__MATERIAL SUPPLIED__.
╭──
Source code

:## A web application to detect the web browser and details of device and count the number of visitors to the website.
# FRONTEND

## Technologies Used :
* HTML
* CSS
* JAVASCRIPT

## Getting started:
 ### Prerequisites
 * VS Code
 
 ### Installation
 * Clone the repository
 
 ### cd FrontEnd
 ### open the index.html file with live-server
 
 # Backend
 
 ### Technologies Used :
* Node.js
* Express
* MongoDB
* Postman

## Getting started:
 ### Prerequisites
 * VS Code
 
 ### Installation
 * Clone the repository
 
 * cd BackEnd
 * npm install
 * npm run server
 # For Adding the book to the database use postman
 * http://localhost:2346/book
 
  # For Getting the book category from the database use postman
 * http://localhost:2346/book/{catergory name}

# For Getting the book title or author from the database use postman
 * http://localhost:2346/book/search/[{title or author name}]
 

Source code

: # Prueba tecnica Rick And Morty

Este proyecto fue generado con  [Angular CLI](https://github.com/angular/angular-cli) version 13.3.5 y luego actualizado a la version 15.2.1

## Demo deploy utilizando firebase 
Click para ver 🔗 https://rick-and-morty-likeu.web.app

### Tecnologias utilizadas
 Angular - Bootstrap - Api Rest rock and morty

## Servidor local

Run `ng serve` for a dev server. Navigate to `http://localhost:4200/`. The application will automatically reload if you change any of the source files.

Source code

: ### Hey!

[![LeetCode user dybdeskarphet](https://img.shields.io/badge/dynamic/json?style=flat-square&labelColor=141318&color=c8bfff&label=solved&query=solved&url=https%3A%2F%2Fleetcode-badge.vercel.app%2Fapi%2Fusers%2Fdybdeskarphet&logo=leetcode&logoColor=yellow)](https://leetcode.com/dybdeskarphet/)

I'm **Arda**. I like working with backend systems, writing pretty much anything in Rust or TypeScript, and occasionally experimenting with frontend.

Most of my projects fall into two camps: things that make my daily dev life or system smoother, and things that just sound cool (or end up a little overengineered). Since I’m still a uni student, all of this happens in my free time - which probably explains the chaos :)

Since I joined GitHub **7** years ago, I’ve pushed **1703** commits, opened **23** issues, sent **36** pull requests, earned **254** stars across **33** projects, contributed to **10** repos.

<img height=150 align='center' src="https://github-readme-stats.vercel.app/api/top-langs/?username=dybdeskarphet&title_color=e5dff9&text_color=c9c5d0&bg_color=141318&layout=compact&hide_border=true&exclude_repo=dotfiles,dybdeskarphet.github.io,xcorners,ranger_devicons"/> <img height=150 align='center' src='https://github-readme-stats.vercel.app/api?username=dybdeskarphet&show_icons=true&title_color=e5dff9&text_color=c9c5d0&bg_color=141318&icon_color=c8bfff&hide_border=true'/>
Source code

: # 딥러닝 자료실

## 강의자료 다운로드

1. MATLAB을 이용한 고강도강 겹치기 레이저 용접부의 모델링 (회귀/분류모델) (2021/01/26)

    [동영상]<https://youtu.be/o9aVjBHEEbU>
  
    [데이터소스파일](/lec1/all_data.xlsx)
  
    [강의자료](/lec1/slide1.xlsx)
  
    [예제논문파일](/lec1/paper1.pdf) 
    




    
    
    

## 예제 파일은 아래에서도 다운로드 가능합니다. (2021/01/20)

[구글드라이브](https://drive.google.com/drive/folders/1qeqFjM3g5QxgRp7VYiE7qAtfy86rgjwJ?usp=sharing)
╰──
__WHAT YOU WILL DO__.
The complete set of entries is to be restated word for word.

__RESPONSE AREA__.
Source code

:## A web application to detect the web browser and details of device and count the number of visitors to the website.
# FRONTEND

## Technologies Used :
* HTML
* CSS
* JAVASCRIPT

## Getting started:
 ### Prerequisites
 * VS Code
 
 ### Installation
 * Clone the repository
 
 ### cd FrontEnd
 ### open the index.html file with live-server
 
 # Backend
 
 ### Technologies Used :
* Node.js
* Express
* MongoDB
* Postman

## Getting started:
 ### Prerequisites
 * VS Code
 
 ### Installation
 * Clone the repository
 
 * cd BackEnd
 * npm install
 * npm run server
 # For Adding the book to the database use postman
 * http://localhost:2346/book
 
  # For Getting the book category from the database use postman
 * http://localhost:2346/book/{catergory name}

# For Getting the book title or author from the database use postman
 * http://localhost:2346/book/search/[{title or author name}]
 

Source code

: # Prueba tecnica Rick And Morty

Este proyecto fue generado con  [Angular CLI](https://github.com/angular/angular-cli) version 13.3.5 y luego actualizado a la version 15.2.1

## Demo deploy utilizando firebase 
Click para ver 🔗 https://rick-and-morty-likeu.web.app

### Tecnologias utilizadas
 Angular - Bootstrap - Api Rest rock and morty

## Servidor local

Run `ng serve` for a dev server. Navigate to `http://localhost:4200/`. The application will automatically reload if you change any of the source files.

Source code

: ### Hey!

[![LeetCode user dybdeskarphet](https://img.shields.io/badge/dynamic/json?style=flat-square&labelColor=141318&color=c8bfff&label=solved&query=solved&url=https%3A%2F%2Fleetcode-badge.vercel.app%2Fapi%2Fusers%2Fdybdeskarphet&logo=leetcode&logoColor=yellow)](https://leetcode.com/dybdeskarphet/)

I'm **Arda**. I like working with backend systems, writing pretty much anything in Rust or TypeScript, and occasionally experimenting with frontend.

Most of my projects fall into two camps: things that make my daily dev life or system smoother, and things that just sound cool (or end up a little overengineered). Since I’m still a uni student, all of this happens in my free time - which probably explains the chaos :)

Since I joined GitHub **7** years ago, I’ve pushed **1703** commits, opened **23** issues, sent **36** pull requests, earned **254** stars across **33** projects, contributed to **10** repos.

<img height=150 align='center' src="https://github-readme-stats.vercel.app/api/top-langs/?username=dybdeskarphet&title_color=e5dff9&text_color=c9c5d0&bg_color=141318&layout=compact&hide_border=true&exclude_repo=dotfiles,dybdeskarphet.github.io,xcorners,ranger_devicons"/> <img height=150 align='center' src='https://github-readme-stats.vercel.app/api?username=dybdeskarphet&show_icons=true&title_color=e5dff9&text_color=c9c5d0&bg_color=141318&icon_color=c8bfff&hide_border=true'/>
Source code

: # 딥러닝 자료실

## 강의자료 다운로드

1. MATLAB을 이용한 고강도강 겹치기 레이저 용접부의 모델링 (회귀/분류모델) (2021/01/26)

    [동영상]<https://youtu.be/o9aVjBHEEbU>
  
    [데이터소스파일](/lec1/all_data.xlsx)
  
    [강의자료](/lec1/slide1.xlsx)
  
    [예제논문파일](/lec1/paper1.pdf) 
    




    
    
    

## 예제 파일은 아래에서도 다운로드 가능합니다. (2021/01/20)

[구글드라이브](https://drive.google.com/drive/folders/1qeqFjM3g5QxgRp7VYiE7qAtfy86rgjwJ?usp=sharing)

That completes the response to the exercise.